--- DATA FOR THIS EXERCISE ---

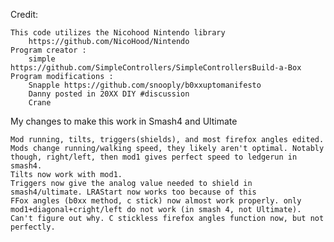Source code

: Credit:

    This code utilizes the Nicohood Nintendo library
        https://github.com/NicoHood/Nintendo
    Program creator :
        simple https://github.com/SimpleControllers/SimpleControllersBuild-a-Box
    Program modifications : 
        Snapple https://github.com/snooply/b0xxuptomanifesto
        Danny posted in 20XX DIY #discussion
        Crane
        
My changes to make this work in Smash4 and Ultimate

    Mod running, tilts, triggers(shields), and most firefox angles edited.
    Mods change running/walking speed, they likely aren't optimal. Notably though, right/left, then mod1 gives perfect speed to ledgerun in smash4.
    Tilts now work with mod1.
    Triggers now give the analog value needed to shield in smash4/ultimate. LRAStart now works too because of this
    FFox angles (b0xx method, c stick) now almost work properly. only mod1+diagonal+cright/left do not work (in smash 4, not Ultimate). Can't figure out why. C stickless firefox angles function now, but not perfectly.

---
--- DATA FOR THIS EXERCISE ---

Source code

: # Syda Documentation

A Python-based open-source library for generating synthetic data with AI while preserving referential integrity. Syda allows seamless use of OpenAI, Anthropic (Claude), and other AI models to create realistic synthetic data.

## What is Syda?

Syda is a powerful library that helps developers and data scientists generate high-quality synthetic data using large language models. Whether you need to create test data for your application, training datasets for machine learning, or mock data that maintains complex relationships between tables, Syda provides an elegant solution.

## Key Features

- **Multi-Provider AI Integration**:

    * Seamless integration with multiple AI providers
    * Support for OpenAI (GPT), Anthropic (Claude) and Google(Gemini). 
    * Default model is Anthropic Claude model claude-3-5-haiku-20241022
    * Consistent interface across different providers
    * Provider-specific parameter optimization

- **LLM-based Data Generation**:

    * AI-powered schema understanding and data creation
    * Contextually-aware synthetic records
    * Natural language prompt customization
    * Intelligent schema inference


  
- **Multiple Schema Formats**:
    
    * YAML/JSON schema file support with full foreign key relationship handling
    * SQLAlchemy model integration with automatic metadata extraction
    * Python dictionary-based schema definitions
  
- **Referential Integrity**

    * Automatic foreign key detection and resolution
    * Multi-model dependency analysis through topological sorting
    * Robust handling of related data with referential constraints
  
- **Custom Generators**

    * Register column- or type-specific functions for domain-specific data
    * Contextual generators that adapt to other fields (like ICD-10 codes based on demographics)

---
--- DATA FOR THIS EXERCISE ---

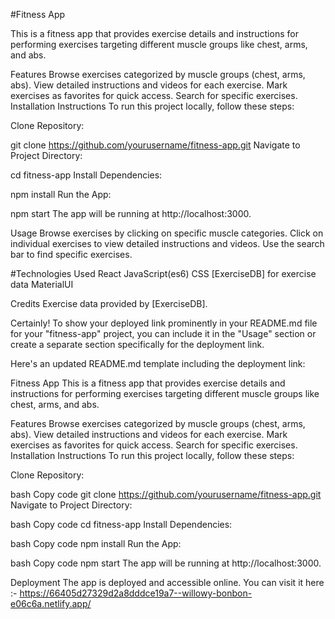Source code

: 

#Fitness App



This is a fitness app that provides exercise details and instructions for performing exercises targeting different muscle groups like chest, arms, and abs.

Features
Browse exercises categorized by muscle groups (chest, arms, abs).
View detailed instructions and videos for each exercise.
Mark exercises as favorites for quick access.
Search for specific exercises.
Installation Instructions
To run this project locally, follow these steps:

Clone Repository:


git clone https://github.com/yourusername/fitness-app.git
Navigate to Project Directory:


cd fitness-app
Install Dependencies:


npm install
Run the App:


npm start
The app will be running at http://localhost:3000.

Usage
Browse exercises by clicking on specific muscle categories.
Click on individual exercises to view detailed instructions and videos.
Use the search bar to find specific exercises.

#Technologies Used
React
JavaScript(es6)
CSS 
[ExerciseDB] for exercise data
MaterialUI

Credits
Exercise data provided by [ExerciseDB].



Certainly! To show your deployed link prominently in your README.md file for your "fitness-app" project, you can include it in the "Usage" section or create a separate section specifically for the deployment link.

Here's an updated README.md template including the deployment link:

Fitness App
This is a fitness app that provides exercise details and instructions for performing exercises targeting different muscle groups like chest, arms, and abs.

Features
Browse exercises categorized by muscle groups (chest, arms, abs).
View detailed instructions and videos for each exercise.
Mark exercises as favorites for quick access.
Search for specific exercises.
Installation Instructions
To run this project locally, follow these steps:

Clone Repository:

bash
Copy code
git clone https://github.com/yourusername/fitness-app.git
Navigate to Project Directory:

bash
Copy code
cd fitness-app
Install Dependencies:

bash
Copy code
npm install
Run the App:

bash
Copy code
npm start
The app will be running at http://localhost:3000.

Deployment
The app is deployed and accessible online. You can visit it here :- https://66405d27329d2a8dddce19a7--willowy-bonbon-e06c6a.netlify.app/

---

[REQUIRED ACTION]: Give back exactly the lines above starting at the line where "and data creation" appears and ending at the line where "based on demographics)" appears, both included, with no other lines.

[SOLVED EXERCISE]:
    * AI-powered schema understanding and data creation
    * Contextually-aware synthetic records
    * Natural language prompt customization
    * Intelligent schema inference


  
- **Multiple Schema Formats**:
    
    * YAML/JSON schema file support with full foreign key relationship handling
    * SQLAlchemy model integration with automatic metadata extraction
    * Python dictionary-based schema definitions
  
- **Referential Integrity**

    * Automatic foreign key detection and resolution
    * Multi-model dependency analysis through topological sorting
    * Robust handling of related data with referential constraints
  
- **Custom Generators**

    * Register column- or type-specific functions for domain-specific data
    * Contextual generators that adapt to other fields (like ICD-10 codes based on demographics)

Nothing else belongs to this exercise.